"""

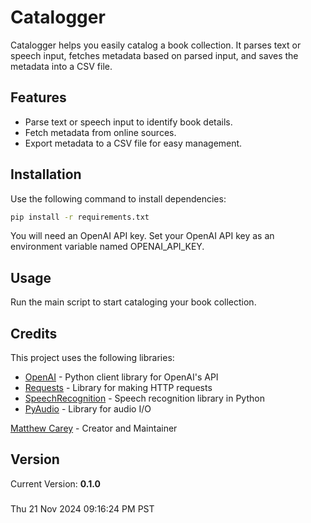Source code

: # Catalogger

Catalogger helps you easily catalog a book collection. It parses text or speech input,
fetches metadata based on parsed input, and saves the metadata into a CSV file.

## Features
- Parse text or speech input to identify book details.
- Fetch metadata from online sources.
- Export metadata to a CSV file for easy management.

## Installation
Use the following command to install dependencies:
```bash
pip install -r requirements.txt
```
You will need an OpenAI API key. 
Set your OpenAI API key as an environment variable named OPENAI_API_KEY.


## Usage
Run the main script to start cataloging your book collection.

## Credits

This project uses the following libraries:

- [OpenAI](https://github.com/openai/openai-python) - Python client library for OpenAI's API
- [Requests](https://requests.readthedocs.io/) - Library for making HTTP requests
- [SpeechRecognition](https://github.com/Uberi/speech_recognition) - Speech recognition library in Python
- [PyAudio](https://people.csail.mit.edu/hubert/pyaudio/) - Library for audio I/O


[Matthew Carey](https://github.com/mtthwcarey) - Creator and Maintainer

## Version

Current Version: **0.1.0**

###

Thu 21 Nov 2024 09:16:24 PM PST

"""
"""

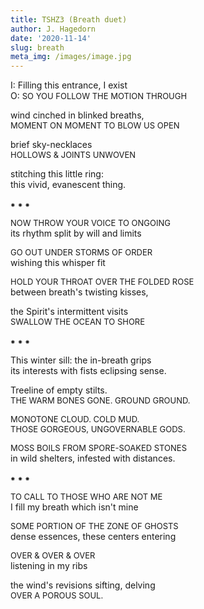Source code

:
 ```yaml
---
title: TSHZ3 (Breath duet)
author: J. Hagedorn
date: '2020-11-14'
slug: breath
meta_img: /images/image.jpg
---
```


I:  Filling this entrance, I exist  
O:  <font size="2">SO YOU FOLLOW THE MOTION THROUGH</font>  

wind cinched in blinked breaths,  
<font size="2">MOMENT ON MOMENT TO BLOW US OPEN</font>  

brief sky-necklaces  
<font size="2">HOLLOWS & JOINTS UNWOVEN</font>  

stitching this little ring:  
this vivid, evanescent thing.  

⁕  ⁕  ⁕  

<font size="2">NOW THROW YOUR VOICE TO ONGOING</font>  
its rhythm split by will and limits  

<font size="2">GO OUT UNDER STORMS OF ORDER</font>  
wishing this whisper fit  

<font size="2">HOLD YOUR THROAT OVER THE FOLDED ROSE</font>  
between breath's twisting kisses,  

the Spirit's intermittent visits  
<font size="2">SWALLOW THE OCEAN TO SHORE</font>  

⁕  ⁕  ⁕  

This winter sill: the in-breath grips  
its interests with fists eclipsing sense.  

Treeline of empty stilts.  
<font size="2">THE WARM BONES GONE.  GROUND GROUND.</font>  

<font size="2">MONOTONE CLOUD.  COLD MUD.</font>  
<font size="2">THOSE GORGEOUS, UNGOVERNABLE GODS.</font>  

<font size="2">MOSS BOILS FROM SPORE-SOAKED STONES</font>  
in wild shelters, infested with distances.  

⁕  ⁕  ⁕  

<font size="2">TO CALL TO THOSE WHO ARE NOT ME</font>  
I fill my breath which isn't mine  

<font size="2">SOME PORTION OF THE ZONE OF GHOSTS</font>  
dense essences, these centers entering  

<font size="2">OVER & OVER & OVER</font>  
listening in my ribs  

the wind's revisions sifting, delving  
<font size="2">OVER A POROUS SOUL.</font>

"""

What the exercise asks: Every line from the data above that contains "input" must appear in the answer.

Response to this exercise:
Catalogger helps you easily catalog a book collection. It parses text or speech input,
fetches metadata based on parsed input, and saves the metadata into a CSV file.
- Parse text or speech input to identify book details.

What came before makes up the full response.